Sai che credo sia un problema più di ordine burocratico che di altro? Grazie a Dio abbiamo abbastanza carta bianca nella modalità di operare secondo il nostro insegnamento, ed è giusto che sia così. Solo che poi andiamo a sbattere contro un muro di gomma e tutti gli articoli di cancelleria possibili e immaginabili che ci fanno quasi dimenticare perché siamo lì e a fare cosa, e parametri e cavilli che cambiano inspiegabilmente e arbitrariamente. Miles Davis allo stato attuale delle cose non avrebbe i requisiti per insegnare jazz nei conservatori d’Italia… gli conterebbero 50 titoli artistici che varrebbero come i miei e come i tuoi, solo che sia io che te con i titoli di servizio gli saremmo avanti e… ma che andassero tutti afam…!

Ok, continuo… in passato abbiamo avuto delle comuni esperienze nell’associazionismo musicale italiano. Mi riferisco al periodo di “Bassesfere”, associazione musicale che negli anni Novanta ha rappresentato un vero e proprio punto di riferimento nel panorama delle musiche italiane. Cosa rimane di quell’esperienza?
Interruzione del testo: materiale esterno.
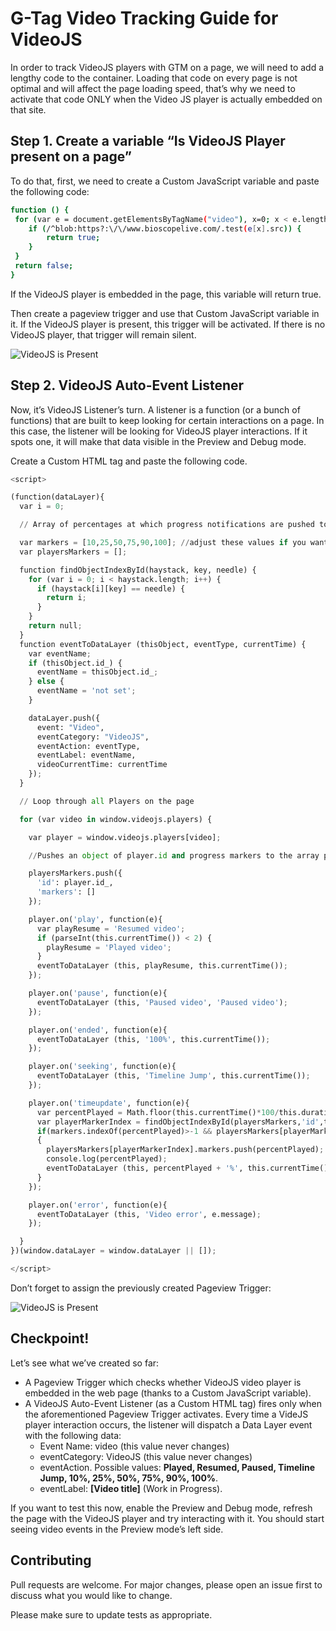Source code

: # G-Tag Video Tracking Guide for VideoJS
In order to track VideoJS players with GTM on a page, we will need to add a lengthy code to the container. Loading that code on every page is not optimal and will affect the page loading speed, that’s why we need to activate that code ONLY when the Video JS player is actually embedded on that site.

## Step 1. Create a variable “Is VideoJS Player present on a page”


To do that, first, we need to create a Custom JavaScript variable and paste the following code:

```bash
function () {
 for (var e = document.getElementsByTagName("video"), x=0; x < e.length; x++) {
    if (/^blob:https?:\/\/www.bioscopelive.com/.test(e[x].src)) {
        return true;
    }
 }
 return false;
}

```

If the VideoJS player is embedded in the page, this variable will return true.

Then create a pageview trigger and use that Custom JavaScript variable in it. If the VideoJS player is present, this trigger will be activated. If there is no VideoJS player, that trigger will remain silent.

![VideoJS is Present](https://www.analyticsmania.com/wp-content/uploads/2017/08/Pageview-Trigger-Is-Vimeo-Present.png "VideoJS is Present")

## Step 2. VideoJS Auto-Event Listener

Now, it’s VideoJS Listener’s turn. A listener is a function (or a bunch of functions) that are built to keep looking for certain interactions on a page. In this case, the listener will be looking for VideoJS player interactions. If it spots one, it will make that data visible in the Preview and Debug mode.


Create a Custom HTML tag and paste the following code.


```python
<script>

(function(dataLayer){
  var i = 0;

  // Array of percentages at which progress notifications are pushed to the dataLayer

  var markers = [10,25,50,75,90,100]; //adjust these values if you want different progress reports
  var playersMarkers = [];

  function findObjectIndexById(haystack, key, needle) {
    for (var i = 0; i < haystack.length; i++) {
      if (haystack[i][key] == needle) {
        return i;
      }
    }
    return null;
  }
  function eventToDataLayer (thisObject, eventType, currentTime) {
    var eventName;
    if (thisObject.id_) {
      eventName = thisObject.id_;
    } else {
      eventName = 'not set';
    }

    dataLayer.push({
      event: "Video",
      eventCategory: "VideoJS",
      eventAction: eventType,
      eventLabel: eventName,
      videoCurrentTime: currentTime
    });
  }

  // Loop through all Players on the page

  for (var video in window.videojs.players) {

    var player = window.videojs.players[video];

    //Pushes an object of player.id and progress markers to the array playersMarkers

    playersMarkers.push({
      'id': player.id_,
      'markers': []
    });

    player.on('play', function(e){
      var playResume = 'Resumed video';
      if (parseInt(this.currentTime()) < 2) {
        playResume = 'Played video';
      }
      eventToDataLayer (this, playResume, this.currentTime());
    });

    player.on('pause', function(e){
      eventToDataLayer (this, 'Paused video', 'Paused video');
    });

    player.on('ended', function(e){
      eventToDataLayer (this, '100%', this.currentTime());
    });

    player.on('seeking', function(e){
      eventToDataLayer (this, 'Timeline Jump', this.currentTime());
    });

    player.on('timeupdate', function(e){
      var percentPlayed = Math.floor(this.currentTime()*100/this.duration());
      var playerMarkerIndex = findObjectIndexById(playersMarkers,'id',this.id_);
      if(markers.indexOf(percentPlayed)>-1 && playersMarkers[playerMarkerIndex].markers.indexOf(percentPlayed)==-1)
      {
        playersMarkers[playerMarkerIndex].markers.push(percentPlayed);
        console.log(percentPlayed);
        eventToDataLayer (this, percentPlayed + '%', this.currentTime());
      }
    });

    player.on('error', function(e){
      eventToDataLayer (this, 'Video error', e.message);
    });

  }
})(window.dataLayer = window.dataLayer || []);

</script>
```
Don’t forget to assign the previously created Pageview Trigger:

![VideoJS is Present](https://www.analyticsmania.com/wp-content/uploads/2017/08/Custom-HTML-Vimeo-Listener.png "VideoJS is Present")

## Checkpoint!
Let’s see what we’ve created so far:
- A Pageview Trigger which checks whether VideoJS video player is embedded in the web page (thanks to a Custom JavaScript variable).
- A VideoJS Auto-Event Listener (as a Custom HTML tag) fires only when the aforementioned Pageview Trigger activates. Every time a VideJS player interaction occurs, the listener will dispatch a Data Layer event with the following data:
  - Event Name: video (this value never changes)
  - eventCategory: VideoJS (this value never changes)
  - eventAction. Possible values: **Played, Resumed, Paused, Timeline Jump, 10%, 25%, 50%, 75%, 90%, 100%**.
  - eventLabel: **[Video title]** (Work in Progress).

If you want to test this now, enable the Preview and Debug mode, refresh the page with the VideoJS player and try interacting with it. You should start seeing video events in the Preview mode’s left side.


## Contributing
Pull requests are welcome. For major changes, please open an issue first to discuss what you would like to change.

Please make sure to update tests as appropriate.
Rimane molto, credo, dentro ciascuno di noi, e mi fa sorridere che ora, come “La Settimana Enigmistica”, vantiamo innumerevoli tentativi di imitazione! Sicuramente abbiamo smosso le acque! Era un amalgama che in quel periodo – il trovarsi lì in quegli anni e in quel momento – ha contribuito a creare la spregiudicatezza che contraddistingue quella fascia di età… e poi le droghe (in senso lato, anche chi non ne faceva uso come te o Cristina Zavalloni aveva le sue), la promiscuità nelle relazioni…

Non mi ci fare pensare, guarda. Come spieghi il sostanziale oblio di tutta una serie di progetti e cd relativamente alle esperienze di quegli anni? È quasi impossibile ritrovare perfino le tracce di lavori che, tutto sommato, fanno parte di un passato recente. Cos’è accaduto secondo te? Quali i criteri che hanno determinato tale processo di rimozione?

Non ho idea… che siamo una massa di cazzoni? Sbobiniamo o no?

Ok, ho capito l’antifona. Concludiamo. Una tua definizione di “protezionismo” e “tutela” applicata all’arte.

Sono contrario perché qualora venissero adottati dei criteri non ci rientrerei! Forse afam letto al contrario a cui si aggiunge l’iniziale dello stato che ci governa?